Each line from the material with the word "begin" in it must be copied.

[Opening GIVEN DATA section]

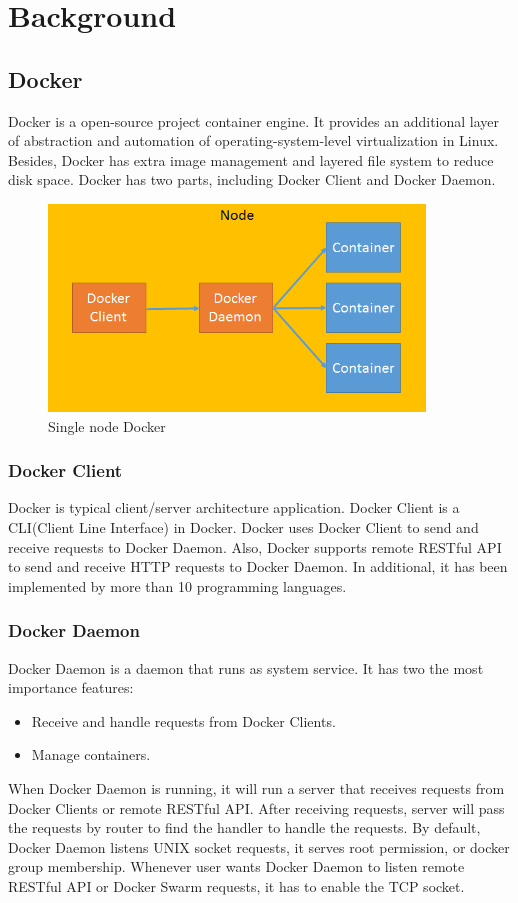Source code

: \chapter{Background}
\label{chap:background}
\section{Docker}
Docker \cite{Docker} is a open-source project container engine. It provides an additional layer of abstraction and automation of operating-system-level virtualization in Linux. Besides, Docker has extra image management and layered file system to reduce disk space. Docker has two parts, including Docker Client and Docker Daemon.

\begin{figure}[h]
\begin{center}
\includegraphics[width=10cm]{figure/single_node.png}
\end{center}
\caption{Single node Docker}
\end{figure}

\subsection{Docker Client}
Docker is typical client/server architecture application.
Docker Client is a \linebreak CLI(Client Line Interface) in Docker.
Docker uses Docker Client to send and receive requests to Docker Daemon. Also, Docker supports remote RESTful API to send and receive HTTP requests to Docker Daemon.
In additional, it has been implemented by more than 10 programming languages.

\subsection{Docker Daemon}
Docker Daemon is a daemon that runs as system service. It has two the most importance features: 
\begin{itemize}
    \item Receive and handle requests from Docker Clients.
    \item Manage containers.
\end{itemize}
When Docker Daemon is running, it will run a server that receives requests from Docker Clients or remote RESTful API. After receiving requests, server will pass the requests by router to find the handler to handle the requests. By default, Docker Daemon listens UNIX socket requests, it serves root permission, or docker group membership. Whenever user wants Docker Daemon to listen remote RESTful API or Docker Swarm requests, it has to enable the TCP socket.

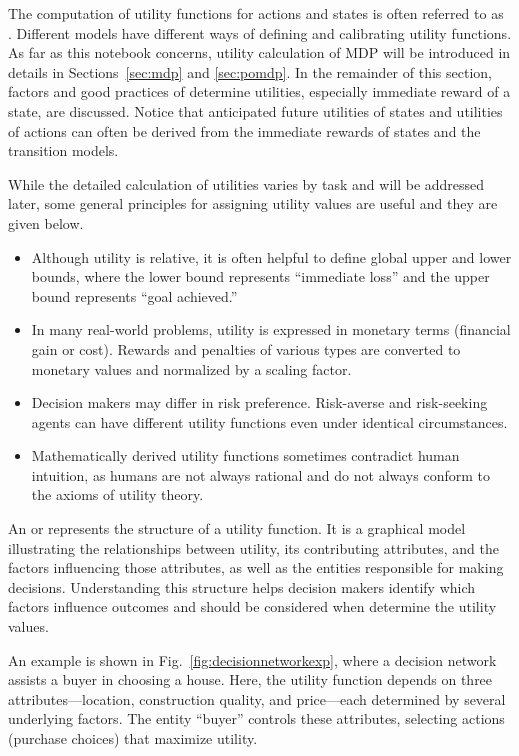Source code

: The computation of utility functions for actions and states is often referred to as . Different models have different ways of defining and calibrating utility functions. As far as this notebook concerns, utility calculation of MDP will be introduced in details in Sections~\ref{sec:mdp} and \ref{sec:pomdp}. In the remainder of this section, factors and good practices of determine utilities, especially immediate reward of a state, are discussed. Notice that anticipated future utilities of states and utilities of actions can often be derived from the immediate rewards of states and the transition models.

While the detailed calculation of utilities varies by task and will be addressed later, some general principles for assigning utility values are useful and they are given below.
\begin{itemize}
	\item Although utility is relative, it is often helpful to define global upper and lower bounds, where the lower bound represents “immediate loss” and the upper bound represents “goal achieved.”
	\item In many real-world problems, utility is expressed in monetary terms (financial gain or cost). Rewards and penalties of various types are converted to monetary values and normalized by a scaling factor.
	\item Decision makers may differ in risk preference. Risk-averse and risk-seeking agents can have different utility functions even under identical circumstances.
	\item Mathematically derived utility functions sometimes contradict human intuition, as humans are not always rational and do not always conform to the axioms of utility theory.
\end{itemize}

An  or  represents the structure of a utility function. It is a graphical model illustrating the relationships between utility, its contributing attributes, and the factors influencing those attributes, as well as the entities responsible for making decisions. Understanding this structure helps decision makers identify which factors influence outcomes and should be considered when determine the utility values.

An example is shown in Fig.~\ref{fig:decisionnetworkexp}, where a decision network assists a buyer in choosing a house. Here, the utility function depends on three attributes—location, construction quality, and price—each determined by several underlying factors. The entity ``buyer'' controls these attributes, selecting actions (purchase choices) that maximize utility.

[Closing GIVEN DATA section]

◆ OUTPUT FOR THIS TASK
\begin{figure}[h]
\begin{center}
\begin{itemize}
\begin{itemize}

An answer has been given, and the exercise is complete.